Quite simply, Germany’s Max Planck Society for the Advancement of Science is one of the most productive and innovative organizations devoted to fundamental research in the world. Eighty-three Max Planck Institutes conduct basic research in the natural sciences, life sciences, social sciences and the humanities, focusing on the most difficult scientific and societal challenges. Each year, Max Planck’s 5,600 scientists produce more than 15,000 publications. Since the society’s founding, 43 of its scientists have been named Nobel laureates.
Although Max Planck researchers collaborate with thousands of colleagues around the world, few universities are formally asked to participate in Max Planck initiatives. It was a mark of distinction this year when labs from UVA’s School of Engineering and Applied Science and College and Graduate School of Arts & Sciences were asked to join MAXNET Energy, a consortium of seven Max Planck Institutes. The other international academic partner is Cardiff University in Wales.
UVA and Max Planck believe so strongly in this partnership’s potential that they’ve put money on the line. Both have committed $2 million to support the partnership during its first five years. Initial funding on UVA’s side is coming from the President’s Fund for Excellence, the Engineering School and the College.
World-Class Expertise on Grounds
The Max Planck Society created MAXNET Energy to jump-start the fundamental chemical science and engineering needed for more efficient, practical delivery of energy from less polluting and renewable sources. UVA’s research focus fit the bill. “We are pursuing use-inspired fundamental research,” said chemistry professor T. Brent Gunnoe, director of the University side of the partnership.
“Students will have the experience of conducting research in different lab settings, developing new skill sets and working with a range of advisors and mentors.”
Eight UVA research groups from four departments—chemistry, mechanical and aerospace engineering, materials science and engineering, and chemical engineering—will participate in MAXNET Energy. Robert Davis, the Earnest Jackson Oglesby Professor of Engineering and Applied Science, is working with Gunnoe, serving as co-director.
Three collaborative seed research projects have been initiated: a project to develop new and inexpensive processes for distributed conversion of natural gas to liquid fuel; one focused on new materials for photocatalytic and/or electrocatalytic production of fuels from water, which can be driven by energy derived from the sun; and the implementation of heat management technology that would make it possible to use a solar thermal system to produce fuel. All three projects are based upon key developments from UVA research groups.
Advantages That Will Pay Off For Future Researchers
The MAXNET Energy project creates a host of opportunities for UVA researchers and students. The Max Planck Institutes maintain state-of-the-art facilities, staffed by thousands of highly trained technicians. “We will be able to use equipment that would not be available otherwise,” Gunnoe said.

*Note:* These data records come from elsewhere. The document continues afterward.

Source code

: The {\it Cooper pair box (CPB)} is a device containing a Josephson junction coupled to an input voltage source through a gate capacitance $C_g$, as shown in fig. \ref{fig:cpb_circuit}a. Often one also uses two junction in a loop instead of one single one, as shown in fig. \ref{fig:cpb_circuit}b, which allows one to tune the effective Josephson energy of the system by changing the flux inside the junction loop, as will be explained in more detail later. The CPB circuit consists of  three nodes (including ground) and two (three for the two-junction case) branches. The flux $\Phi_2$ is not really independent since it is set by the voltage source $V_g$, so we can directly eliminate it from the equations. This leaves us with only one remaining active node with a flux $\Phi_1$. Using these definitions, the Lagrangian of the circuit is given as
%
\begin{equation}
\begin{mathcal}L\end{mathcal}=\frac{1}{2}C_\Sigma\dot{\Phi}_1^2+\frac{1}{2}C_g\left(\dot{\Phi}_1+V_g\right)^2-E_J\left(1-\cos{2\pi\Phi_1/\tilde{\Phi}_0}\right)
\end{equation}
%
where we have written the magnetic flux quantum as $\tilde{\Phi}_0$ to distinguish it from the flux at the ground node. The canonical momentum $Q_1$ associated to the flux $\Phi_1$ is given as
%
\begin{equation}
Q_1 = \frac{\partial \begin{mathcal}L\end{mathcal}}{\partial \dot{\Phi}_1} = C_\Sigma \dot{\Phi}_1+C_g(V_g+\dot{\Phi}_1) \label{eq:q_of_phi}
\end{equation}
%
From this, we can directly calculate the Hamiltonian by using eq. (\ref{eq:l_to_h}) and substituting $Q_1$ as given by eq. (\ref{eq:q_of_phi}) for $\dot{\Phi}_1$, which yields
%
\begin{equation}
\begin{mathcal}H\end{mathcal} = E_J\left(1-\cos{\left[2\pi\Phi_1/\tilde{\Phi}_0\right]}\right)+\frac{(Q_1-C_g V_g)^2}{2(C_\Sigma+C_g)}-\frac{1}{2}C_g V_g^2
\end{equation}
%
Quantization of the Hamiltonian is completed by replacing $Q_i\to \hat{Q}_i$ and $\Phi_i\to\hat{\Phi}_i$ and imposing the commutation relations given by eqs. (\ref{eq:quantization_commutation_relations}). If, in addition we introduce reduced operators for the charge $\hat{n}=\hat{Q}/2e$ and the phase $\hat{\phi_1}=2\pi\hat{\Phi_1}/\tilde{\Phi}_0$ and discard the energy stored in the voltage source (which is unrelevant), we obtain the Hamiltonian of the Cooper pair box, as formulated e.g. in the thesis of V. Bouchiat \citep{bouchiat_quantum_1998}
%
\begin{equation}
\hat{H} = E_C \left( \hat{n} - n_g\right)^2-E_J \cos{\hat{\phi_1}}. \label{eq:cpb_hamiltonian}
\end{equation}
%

The partnership’s major impact will be on people. For faculty, this means extending their network of collaborators to include world-class researchers. For postdoctoral fellows, graduate students and, eventually, undergraduates, MAXNET Energy provides a superb arena for professional development. Students will be part of an international team that will meet regularly, both online and in person, sharing updates and providing feedback.
“Beyond the research discoveries we make, the ultimate measure of our success is getting our students across the ocean,” Davis said. “In addition to presenting at meetings, students will have the experience of conducting research in different lab settings, developing new skill sets and working with a range of advisors and mentors.”
Of chief importance is that Gunnoe and Davis believe this partnership has the potential to provide these benefits far into the future. “Our hope is that this initial five-year period will be the beginning of a longstanding collaboration that will, over time, draw in more and more researchers from UVA,” Gunnoe said. “This collaboration could be the first step in a major transformation for the University.